■ WORK INSTRUCTION
Sort through the material below and copy each line with "sourcing".
........
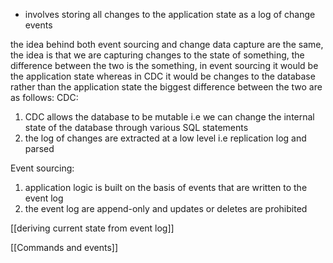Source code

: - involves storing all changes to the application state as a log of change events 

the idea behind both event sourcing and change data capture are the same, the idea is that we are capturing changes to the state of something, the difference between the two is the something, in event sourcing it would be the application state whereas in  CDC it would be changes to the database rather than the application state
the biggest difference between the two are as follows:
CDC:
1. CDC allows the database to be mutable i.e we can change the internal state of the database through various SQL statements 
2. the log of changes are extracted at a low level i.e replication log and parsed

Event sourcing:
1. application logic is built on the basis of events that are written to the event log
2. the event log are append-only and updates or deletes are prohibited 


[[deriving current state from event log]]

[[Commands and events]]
........
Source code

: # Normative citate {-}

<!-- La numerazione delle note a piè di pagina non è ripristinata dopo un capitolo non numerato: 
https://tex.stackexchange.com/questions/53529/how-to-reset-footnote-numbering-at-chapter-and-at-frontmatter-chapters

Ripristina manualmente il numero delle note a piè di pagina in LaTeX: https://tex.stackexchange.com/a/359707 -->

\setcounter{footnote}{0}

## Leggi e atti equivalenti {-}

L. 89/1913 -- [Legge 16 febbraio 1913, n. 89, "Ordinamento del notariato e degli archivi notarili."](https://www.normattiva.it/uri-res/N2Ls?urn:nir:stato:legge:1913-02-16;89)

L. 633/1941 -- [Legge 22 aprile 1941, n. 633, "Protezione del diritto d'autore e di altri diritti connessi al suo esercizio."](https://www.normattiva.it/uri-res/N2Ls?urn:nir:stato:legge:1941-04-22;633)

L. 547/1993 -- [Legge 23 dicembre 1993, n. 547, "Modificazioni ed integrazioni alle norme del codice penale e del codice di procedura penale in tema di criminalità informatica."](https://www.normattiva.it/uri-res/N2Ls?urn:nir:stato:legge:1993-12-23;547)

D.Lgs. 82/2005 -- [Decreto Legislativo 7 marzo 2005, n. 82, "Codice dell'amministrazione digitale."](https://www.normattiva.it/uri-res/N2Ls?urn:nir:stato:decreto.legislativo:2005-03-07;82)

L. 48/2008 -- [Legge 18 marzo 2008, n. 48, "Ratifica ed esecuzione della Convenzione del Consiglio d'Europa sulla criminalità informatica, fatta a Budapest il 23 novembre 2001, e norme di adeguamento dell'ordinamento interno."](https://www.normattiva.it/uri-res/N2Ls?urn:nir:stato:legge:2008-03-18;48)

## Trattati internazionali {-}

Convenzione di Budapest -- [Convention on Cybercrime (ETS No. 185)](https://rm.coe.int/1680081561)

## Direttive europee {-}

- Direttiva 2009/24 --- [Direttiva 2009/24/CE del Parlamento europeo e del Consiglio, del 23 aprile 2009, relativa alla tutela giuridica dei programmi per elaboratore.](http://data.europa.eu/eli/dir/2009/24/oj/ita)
........
■ EXERCISE OUTPUT
the idea behind both event sourcing and change data capture are the same, the idea is that we are capturing changes to the state of something, the difference between the two is the something, in event sourcing it would be the application state whereas in  CDC it would be changes to the database rather than the application state
Event sourcing:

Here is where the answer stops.